**MATERIAL FOR THE TASK**
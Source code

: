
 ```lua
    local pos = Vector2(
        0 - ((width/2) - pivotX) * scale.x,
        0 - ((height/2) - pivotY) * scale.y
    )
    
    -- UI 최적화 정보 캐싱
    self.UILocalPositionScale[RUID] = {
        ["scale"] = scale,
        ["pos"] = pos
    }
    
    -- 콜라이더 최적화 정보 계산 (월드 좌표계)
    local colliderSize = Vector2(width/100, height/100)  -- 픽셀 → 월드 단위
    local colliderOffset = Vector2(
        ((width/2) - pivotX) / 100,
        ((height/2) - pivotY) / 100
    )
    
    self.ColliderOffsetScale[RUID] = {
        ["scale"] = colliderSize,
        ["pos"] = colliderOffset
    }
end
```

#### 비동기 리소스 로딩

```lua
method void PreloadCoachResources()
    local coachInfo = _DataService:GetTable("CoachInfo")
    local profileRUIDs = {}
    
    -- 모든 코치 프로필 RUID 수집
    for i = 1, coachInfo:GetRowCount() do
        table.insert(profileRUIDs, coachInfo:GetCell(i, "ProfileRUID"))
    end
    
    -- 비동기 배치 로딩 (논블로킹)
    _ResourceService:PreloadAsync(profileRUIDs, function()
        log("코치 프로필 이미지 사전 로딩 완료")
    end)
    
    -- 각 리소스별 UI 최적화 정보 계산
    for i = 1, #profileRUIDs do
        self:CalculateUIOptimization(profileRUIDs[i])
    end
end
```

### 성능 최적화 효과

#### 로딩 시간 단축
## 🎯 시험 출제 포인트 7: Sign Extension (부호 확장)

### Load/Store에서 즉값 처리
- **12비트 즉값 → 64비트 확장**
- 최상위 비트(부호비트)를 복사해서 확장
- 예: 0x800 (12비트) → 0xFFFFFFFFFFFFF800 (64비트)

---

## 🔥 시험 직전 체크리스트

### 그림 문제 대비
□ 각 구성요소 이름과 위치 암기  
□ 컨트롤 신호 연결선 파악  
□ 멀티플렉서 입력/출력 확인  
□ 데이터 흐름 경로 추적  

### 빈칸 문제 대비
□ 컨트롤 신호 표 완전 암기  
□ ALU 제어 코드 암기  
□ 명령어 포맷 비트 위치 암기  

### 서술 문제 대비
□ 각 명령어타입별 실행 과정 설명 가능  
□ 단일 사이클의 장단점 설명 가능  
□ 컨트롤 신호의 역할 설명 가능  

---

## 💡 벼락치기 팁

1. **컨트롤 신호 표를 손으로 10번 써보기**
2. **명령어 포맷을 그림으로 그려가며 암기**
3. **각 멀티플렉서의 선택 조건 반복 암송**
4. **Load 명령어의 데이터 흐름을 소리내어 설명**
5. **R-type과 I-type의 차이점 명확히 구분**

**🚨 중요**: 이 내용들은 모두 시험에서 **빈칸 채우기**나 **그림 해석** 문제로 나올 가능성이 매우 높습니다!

--

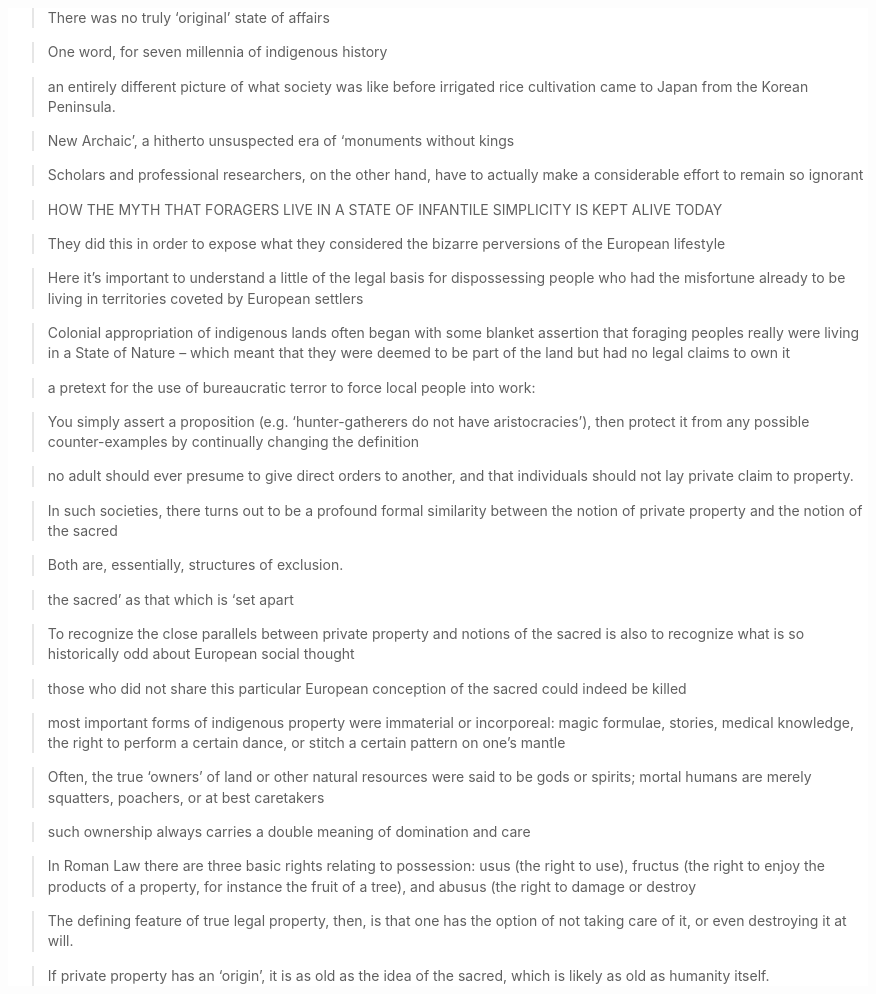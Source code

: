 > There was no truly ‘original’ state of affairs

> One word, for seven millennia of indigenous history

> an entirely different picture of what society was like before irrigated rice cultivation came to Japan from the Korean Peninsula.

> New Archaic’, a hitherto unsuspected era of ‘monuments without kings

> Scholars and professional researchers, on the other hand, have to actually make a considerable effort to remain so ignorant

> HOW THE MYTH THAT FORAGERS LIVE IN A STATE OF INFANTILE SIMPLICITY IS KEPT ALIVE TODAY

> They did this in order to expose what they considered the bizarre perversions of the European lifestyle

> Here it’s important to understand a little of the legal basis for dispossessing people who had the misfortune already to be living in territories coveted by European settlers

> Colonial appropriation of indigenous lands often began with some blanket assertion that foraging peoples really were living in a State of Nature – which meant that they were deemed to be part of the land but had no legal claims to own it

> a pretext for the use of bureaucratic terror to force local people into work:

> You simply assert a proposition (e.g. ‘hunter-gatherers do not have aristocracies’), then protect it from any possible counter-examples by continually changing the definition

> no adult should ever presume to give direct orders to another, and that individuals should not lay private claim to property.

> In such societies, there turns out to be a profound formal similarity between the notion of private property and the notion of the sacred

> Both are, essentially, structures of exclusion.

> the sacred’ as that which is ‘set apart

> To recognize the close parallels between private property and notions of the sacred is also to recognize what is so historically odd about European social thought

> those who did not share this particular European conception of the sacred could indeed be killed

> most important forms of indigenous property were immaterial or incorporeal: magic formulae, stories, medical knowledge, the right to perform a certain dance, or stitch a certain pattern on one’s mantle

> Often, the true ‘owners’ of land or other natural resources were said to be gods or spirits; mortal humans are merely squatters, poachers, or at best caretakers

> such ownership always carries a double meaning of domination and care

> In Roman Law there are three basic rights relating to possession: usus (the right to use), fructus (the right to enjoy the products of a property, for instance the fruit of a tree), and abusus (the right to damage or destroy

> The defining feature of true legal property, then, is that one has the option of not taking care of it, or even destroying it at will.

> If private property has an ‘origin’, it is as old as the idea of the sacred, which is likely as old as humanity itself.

**WORK ITEM**
Among the entries above, how many lines hold the string "height"? Answer with the bare number.

**RESPONSE AREA**
3